[Saved entries]
==================================================
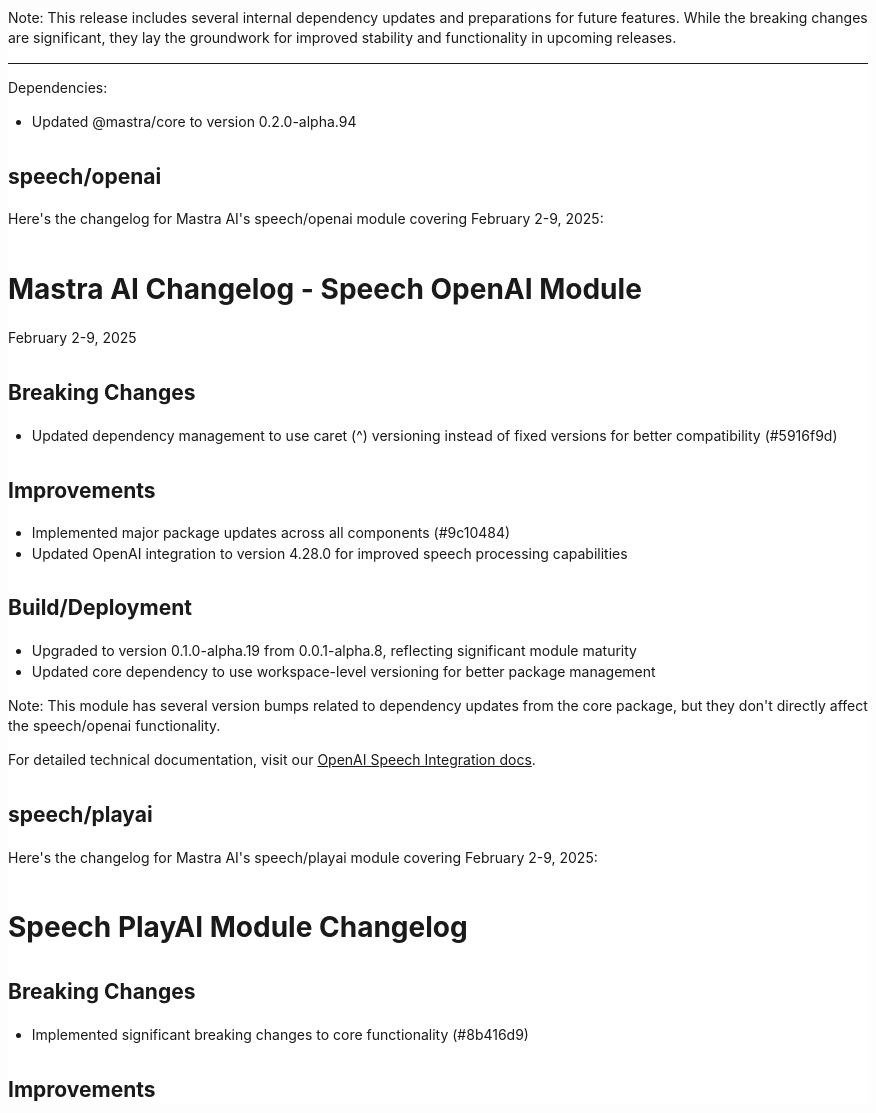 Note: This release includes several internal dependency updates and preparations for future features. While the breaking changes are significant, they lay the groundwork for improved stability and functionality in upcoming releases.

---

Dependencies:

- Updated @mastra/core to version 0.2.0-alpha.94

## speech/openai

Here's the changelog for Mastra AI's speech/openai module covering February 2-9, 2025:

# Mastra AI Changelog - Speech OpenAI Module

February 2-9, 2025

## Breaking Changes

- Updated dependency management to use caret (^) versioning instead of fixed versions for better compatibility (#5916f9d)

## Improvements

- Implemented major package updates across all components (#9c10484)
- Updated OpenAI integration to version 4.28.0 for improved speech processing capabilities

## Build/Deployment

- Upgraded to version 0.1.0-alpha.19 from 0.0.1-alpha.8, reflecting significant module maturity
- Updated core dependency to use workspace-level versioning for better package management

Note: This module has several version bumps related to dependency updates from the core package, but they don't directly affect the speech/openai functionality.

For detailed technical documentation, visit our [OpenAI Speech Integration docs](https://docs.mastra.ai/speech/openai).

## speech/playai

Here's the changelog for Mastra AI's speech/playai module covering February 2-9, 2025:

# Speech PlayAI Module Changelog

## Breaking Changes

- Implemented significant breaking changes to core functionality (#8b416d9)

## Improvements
==================================================
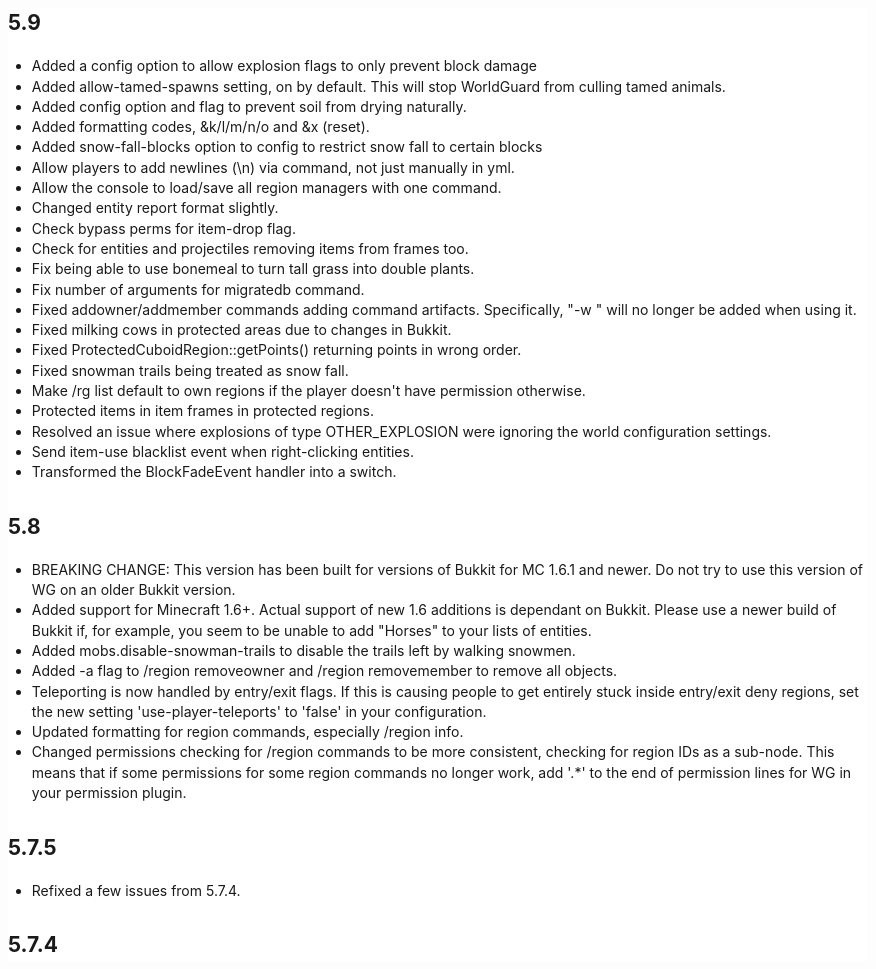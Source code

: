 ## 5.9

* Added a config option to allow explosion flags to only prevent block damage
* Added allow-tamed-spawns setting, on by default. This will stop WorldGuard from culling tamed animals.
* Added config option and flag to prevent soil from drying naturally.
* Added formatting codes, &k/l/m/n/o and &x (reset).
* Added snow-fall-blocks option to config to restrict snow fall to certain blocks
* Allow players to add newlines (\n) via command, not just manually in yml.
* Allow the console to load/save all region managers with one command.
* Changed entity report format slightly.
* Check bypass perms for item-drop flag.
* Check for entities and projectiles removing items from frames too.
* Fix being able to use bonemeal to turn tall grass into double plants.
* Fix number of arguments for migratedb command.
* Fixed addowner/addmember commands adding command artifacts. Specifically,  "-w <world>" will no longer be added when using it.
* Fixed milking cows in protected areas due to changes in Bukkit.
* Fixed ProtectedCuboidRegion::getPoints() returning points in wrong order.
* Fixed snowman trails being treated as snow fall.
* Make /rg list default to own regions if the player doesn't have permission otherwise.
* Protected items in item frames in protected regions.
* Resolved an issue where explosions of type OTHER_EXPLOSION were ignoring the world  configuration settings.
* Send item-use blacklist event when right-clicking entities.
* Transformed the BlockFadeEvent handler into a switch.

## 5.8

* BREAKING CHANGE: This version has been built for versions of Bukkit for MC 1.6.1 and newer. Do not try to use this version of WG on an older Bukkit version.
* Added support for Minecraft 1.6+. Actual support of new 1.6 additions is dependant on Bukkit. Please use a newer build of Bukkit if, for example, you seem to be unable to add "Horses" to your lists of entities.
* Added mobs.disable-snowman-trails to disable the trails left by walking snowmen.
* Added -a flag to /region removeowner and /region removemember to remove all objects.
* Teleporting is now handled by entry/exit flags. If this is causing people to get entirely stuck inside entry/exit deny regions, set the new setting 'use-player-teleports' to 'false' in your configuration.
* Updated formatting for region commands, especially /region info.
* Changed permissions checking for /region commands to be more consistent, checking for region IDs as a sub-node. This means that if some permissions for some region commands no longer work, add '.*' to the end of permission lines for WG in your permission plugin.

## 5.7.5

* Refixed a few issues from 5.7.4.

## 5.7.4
==================================================
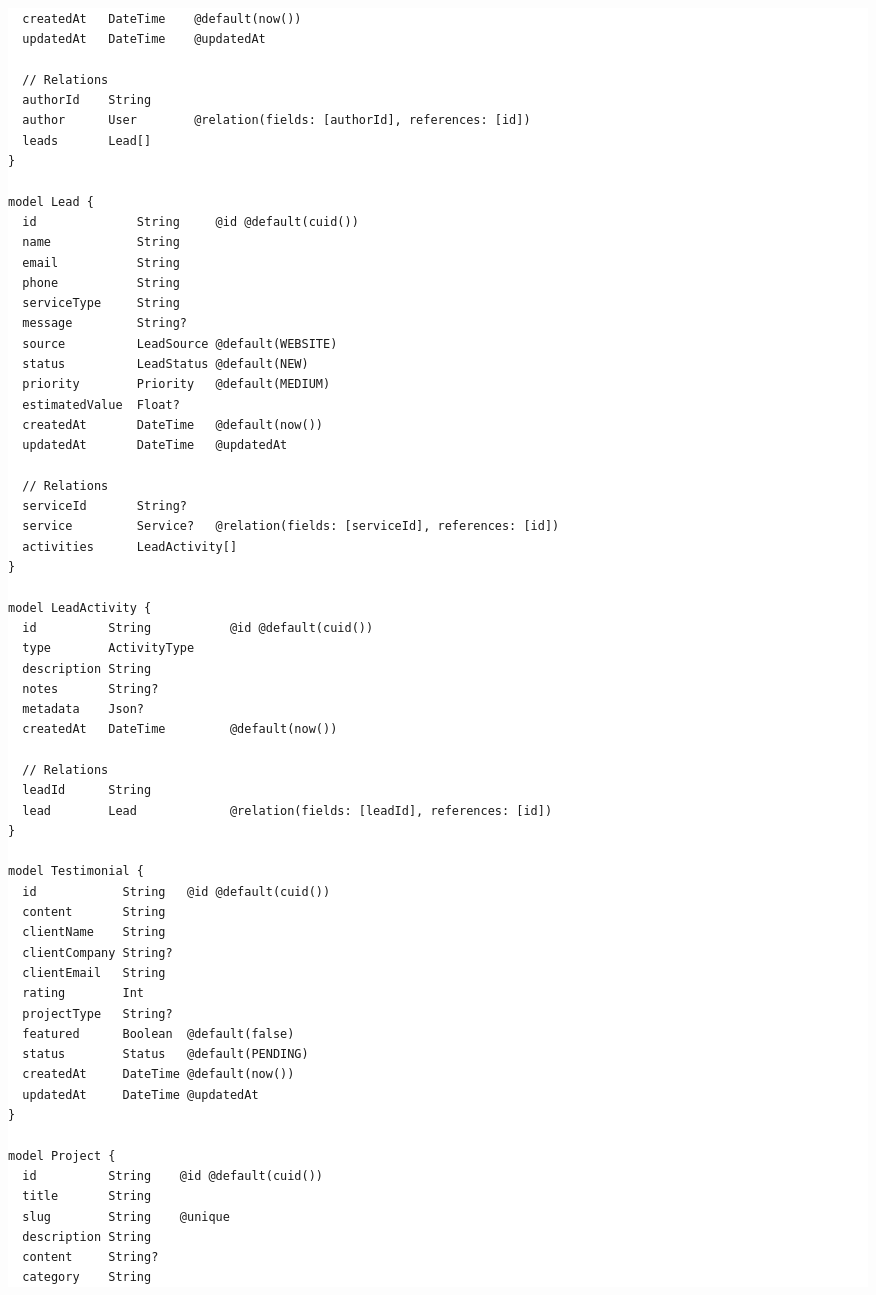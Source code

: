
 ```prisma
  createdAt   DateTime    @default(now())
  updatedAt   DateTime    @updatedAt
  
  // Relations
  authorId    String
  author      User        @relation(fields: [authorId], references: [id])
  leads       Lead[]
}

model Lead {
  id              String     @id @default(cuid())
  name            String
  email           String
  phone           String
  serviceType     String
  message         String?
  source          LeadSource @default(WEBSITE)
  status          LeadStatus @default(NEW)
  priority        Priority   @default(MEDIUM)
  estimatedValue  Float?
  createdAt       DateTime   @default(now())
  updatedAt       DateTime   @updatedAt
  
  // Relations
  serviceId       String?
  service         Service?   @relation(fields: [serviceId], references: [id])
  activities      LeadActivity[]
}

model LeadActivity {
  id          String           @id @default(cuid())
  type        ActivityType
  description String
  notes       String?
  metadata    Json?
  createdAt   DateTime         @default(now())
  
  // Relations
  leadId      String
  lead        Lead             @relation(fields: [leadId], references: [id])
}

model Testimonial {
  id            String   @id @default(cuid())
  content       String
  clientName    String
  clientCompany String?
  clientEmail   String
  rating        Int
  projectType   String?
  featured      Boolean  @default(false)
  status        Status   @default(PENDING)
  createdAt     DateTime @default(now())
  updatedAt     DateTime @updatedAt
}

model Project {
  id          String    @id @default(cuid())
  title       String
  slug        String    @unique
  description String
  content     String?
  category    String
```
==================================================
Could you copy every line in the records that holds "authorId"?

  authorId    String
  author      User        @relation(fields: [authorId], references: [id])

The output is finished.